WORK TO COMPLETE:
Looking at the entries, how many lines hold the word "added"? State the number by itself.

SOURCE DATA:
= Beginning of Section =
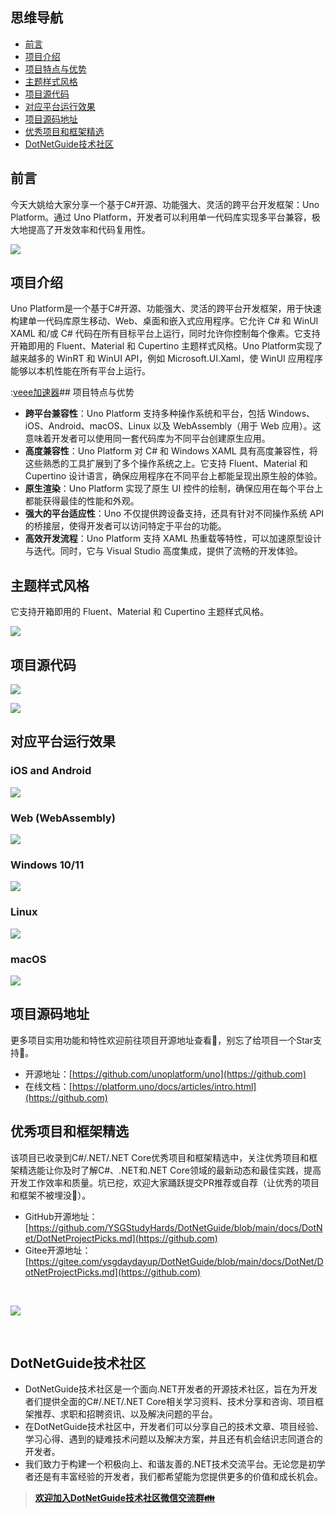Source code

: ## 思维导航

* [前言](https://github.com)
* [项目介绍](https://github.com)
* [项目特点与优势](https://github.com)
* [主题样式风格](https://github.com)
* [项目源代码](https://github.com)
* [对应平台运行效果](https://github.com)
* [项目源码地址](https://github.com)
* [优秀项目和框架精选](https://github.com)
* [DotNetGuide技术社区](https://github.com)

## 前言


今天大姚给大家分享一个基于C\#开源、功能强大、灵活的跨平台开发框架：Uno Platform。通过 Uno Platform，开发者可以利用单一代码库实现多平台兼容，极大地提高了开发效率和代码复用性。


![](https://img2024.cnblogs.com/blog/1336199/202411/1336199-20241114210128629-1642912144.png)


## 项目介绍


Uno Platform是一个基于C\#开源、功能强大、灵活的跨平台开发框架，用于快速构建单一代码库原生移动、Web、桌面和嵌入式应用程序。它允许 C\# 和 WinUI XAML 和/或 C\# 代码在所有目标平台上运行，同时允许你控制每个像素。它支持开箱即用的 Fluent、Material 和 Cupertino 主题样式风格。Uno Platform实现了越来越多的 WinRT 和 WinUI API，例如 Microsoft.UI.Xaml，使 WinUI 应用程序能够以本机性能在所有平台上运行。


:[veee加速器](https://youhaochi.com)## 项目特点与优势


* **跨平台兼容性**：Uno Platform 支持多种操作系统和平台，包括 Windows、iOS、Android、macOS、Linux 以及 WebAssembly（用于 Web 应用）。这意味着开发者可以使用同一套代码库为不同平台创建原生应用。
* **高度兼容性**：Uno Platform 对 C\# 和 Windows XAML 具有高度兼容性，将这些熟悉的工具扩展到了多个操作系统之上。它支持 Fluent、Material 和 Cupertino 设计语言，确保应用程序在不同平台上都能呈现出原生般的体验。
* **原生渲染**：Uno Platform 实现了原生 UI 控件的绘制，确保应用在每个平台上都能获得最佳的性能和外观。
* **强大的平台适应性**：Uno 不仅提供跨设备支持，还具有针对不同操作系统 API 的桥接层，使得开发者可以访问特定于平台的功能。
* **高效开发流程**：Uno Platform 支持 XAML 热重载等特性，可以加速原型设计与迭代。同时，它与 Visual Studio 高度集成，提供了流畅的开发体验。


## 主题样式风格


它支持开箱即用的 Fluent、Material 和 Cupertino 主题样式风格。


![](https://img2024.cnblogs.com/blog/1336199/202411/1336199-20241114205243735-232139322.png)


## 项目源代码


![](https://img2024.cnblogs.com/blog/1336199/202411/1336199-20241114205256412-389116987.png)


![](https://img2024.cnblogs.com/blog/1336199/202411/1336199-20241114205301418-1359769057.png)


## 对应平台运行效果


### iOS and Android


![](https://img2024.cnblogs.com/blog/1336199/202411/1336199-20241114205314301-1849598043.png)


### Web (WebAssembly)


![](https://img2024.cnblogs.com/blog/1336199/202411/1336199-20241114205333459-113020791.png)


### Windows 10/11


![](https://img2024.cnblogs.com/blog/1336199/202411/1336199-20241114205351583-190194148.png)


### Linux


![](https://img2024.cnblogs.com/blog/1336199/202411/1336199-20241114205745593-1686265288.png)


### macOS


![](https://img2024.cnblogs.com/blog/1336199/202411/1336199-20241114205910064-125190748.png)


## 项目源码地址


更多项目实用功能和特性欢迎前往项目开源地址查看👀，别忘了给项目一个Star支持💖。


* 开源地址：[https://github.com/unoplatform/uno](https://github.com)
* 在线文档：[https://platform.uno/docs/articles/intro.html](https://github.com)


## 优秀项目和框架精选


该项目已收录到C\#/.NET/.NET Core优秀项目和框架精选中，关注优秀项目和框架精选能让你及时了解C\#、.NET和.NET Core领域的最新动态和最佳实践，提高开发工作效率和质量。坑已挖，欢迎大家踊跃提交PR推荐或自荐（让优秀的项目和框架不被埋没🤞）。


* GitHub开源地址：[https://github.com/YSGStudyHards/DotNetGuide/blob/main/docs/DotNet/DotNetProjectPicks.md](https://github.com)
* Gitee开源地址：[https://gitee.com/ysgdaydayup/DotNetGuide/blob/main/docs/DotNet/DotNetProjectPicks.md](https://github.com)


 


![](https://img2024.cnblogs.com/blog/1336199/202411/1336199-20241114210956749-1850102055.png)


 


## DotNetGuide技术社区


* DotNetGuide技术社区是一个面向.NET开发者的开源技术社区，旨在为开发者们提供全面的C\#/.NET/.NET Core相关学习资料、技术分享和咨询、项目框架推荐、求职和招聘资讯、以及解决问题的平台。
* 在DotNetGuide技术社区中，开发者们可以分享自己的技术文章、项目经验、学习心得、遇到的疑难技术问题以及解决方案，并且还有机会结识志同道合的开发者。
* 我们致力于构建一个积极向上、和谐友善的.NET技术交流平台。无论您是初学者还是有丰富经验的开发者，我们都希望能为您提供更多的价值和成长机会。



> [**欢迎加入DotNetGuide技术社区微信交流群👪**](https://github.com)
= End of Section =
= Beginning of Section =
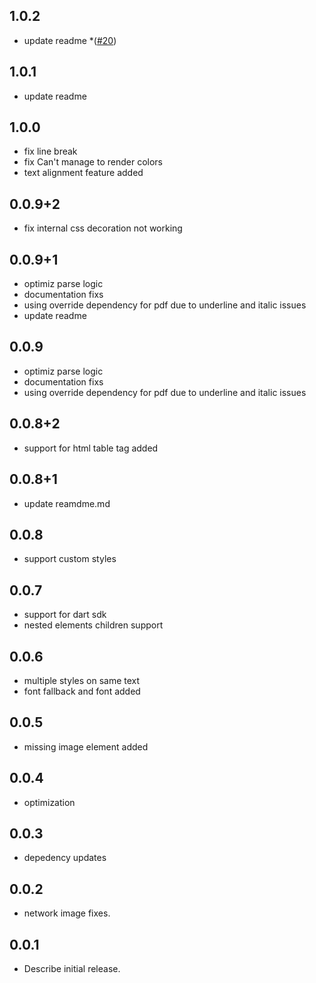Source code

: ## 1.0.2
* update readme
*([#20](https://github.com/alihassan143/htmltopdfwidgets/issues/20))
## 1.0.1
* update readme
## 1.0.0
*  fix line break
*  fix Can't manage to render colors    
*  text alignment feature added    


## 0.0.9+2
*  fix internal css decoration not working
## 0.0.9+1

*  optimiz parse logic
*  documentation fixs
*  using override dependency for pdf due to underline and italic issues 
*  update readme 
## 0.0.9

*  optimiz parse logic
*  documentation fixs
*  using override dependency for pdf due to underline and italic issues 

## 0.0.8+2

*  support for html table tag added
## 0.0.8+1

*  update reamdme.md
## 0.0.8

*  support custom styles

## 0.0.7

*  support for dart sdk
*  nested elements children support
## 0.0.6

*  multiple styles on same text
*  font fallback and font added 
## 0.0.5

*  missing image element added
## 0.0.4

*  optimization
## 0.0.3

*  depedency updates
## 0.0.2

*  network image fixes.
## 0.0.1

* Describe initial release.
= End of Section =
EXPECTED OUTPUT:
4